How to Intermediate · 4 min read

How to run browser automation with AI agent

Q: How to run browser automation with AI agent

Use the browser-use Python package with an OpenAI-based LLM like gpt-4o to run browser automation tasks. Instantiate an Agent with your task and LLM, then call await agent.run() to execute browser actions programmatically.

Quick answer

Use the browser-use Python package with an OpenAI-based LLM like gpt-4o to run browser automation tasks. Instantiate an Agent with your task and LLM, then call await agent.run() to execute browser actions programmatically.

PREREQUISITES

Python 3.8+
OpenAI API key (free tier works)
pip install openai>=1.0
pip install browser-use
Playwright installed with chromium (playwright install chromium)

Setup

Install the required packages and set your environment variable for the OpenAI API key.
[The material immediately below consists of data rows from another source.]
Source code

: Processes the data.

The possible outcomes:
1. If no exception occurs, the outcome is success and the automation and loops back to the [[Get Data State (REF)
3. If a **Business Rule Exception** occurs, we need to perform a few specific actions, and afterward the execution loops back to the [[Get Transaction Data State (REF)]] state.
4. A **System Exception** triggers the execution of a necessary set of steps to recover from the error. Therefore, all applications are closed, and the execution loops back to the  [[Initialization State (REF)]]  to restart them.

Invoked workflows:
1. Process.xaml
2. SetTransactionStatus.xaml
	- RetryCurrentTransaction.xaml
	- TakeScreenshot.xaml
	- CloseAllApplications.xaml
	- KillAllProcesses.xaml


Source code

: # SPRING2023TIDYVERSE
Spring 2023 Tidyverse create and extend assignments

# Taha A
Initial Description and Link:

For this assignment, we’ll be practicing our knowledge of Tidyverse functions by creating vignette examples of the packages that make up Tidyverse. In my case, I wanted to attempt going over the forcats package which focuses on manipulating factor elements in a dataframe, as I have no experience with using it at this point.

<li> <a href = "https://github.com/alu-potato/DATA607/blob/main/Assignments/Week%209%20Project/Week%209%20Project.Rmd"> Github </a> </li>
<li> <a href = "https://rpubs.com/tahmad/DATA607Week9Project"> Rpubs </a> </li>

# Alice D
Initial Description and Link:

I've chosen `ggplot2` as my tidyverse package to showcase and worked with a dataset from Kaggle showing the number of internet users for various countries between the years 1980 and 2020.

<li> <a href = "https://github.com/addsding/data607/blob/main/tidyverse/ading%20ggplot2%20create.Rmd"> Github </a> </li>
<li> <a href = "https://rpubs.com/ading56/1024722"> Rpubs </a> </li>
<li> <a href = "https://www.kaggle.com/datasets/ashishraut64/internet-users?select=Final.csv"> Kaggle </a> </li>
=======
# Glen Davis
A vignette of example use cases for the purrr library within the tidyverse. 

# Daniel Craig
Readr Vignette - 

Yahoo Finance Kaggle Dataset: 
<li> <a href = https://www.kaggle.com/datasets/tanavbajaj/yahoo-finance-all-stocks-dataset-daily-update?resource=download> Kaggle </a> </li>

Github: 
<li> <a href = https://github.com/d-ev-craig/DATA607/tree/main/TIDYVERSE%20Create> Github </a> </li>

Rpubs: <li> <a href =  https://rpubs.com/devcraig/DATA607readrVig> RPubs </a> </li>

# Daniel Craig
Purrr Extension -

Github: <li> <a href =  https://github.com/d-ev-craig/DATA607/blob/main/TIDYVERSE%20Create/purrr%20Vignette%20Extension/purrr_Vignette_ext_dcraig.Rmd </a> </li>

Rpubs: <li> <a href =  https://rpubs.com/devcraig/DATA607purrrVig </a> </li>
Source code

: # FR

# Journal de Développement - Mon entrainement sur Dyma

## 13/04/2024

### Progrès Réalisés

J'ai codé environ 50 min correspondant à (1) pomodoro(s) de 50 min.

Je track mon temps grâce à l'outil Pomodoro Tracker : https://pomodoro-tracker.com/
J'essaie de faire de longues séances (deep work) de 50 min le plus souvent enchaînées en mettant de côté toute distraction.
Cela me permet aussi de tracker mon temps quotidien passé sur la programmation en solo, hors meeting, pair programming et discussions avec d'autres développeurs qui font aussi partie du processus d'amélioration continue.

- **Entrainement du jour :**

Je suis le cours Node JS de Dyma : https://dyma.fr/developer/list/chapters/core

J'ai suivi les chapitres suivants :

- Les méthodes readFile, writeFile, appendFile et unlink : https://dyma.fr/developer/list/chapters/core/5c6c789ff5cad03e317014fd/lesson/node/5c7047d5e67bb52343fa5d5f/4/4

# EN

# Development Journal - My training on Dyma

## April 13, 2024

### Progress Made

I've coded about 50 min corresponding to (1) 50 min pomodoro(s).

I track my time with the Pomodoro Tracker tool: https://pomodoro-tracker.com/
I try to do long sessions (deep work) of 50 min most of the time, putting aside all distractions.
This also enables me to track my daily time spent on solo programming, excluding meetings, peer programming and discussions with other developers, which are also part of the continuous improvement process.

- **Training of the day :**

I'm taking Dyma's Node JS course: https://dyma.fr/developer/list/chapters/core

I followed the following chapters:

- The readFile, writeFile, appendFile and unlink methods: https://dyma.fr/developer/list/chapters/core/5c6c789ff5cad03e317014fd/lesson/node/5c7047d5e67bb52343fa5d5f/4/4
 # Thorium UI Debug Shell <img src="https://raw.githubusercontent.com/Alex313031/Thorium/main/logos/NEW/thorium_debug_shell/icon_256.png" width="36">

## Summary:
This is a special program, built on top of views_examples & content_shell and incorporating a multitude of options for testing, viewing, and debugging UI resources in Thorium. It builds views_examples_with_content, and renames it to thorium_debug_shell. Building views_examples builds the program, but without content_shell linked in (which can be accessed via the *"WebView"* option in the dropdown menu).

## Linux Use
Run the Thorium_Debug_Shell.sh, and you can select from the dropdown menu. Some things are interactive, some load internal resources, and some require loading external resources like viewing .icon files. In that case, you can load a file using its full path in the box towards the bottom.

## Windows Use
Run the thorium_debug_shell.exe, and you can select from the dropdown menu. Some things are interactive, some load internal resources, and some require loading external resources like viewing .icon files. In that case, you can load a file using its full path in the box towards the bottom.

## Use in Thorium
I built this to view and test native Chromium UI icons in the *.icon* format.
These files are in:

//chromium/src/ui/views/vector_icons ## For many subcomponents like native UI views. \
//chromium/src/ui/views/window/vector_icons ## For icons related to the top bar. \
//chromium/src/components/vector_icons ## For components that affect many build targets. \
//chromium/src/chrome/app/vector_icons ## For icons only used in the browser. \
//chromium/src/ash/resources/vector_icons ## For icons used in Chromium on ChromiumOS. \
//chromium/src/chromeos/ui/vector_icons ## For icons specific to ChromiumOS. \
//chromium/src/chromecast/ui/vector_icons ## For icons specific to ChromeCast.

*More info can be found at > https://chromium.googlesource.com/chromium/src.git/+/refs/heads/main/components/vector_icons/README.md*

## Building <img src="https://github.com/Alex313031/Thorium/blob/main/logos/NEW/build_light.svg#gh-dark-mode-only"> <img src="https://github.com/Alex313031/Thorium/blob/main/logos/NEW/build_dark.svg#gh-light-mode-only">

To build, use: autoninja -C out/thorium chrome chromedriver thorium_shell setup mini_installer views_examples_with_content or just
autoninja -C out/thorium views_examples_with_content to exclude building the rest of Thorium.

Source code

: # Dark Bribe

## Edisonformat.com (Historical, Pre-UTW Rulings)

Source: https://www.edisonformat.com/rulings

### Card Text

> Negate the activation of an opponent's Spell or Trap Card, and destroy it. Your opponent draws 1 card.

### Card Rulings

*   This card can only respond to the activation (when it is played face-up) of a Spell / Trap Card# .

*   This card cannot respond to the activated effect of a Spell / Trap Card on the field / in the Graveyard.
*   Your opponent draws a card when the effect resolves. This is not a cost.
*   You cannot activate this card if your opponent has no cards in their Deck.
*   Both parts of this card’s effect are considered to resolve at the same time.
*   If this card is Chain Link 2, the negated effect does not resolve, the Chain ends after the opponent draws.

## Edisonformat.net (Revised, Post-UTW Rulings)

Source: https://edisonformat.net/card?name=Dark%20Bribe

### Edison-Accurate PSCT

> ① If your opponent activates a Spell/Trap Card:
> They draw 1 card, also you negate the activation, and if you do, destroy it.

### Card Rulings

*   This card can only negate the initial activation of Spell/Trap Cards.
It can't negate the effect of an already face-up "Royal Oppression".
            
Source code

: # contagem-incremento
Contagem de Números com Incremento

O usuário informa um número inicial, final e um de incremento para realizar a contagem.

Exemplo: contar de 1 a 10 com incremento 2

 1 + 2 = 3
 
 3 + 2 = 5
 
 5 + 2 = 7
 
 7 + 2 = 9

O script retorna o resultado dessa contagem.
Also, install Playwright's Chromium browser for automation.

bash

pip install openai browser-use
playwright install chromium

output

Requirement already satisfied: openai in ...
Requirement already satisfied: browser-use in ...
[Playwright] Downloading Chromium...
[Playwright] Chromium downloaded successfully.

Step by step

This example shows how to create an AI agent that automates a browser task: opening Google and searching for 'AI news'. It uses browser-use with langchain_openai.ChatOpenAI as the LLM backend.

python

import os
import asyncio
from browser_use import Agent
from langchain_openai import ChatOpenAI

async def main():
    llm = ChatOpenAI(model="gpt-4o", openai_api_key=os.environ["OPENAI_API_KEY"])
    agent = Agent(task="Go to google.com and search for 'AI news'", llm=llm)
    result = await agent.run()
    print("Agent output:", result)

if __name__ == "__main__":
    asyncio.run(main())

output

Agent output: Browsed to google.com and searched for 'AI news'. Extracted top results: ...

Common variations

Use synchronous code by running the async function with asyncio.run().
Switch LLM model by changing model in ChatOpenAI (e.g., gpt-4o-mini).
Use OpenAI SDK directly by wrapping calls if you prefer not to use LangChain.

python

import os
import asyncio
from browser_use import Agent
from openai import OpenAI

async def main():
    client = OpenAI(api_key=os.environ["OPENAI_API_KEY"])
    # Wrap OpenAI client in a simple LLM interface for browser-use
    class SimpleLLM:
        def __init__(self, client):
            self.client = client
        async def __call__(self, prompt):
            response = await self.client.chat.completions.acreate(
                model="gpt-4o-mini",
                messages=[{"role": "user", "content": prompt}]
            )
            return response.choices[0].message.content

    llm = SimpleLLM(client)
    agent = Agent(task="Search for latest AI breakthroughs on google.com", llm=llm)
    result = await agent.run()
    print("Agent output:", result)

if __name__ == "__main__":
    asyncio.run(main())

output

Agent output: Navigated to google.com, searched 'latest AI breakthroughs', and summarized top results: ...

Troubleshooting

If you see playwright not installed errors, run playwright install chromium to install the browser.
If the agent hangs, ensure your OpenAI API key is set correctly in OPENAI_API_KEY environment variable.
For permission errors, run your script with appropriate user privileges or virtual environment.

✅

Key Takeaways

Use the browser-use package with an LLM like gpt-4o for browser automation.
Set up Playwright and Chromium with playwright install chromium before running.
Run the agent asynchronously with await agent.run() to execute tasks.
You can swap LLMs or use OpenAI SDK directly for flexibility.
Check environment variables and Playwright installation if you encounter errors.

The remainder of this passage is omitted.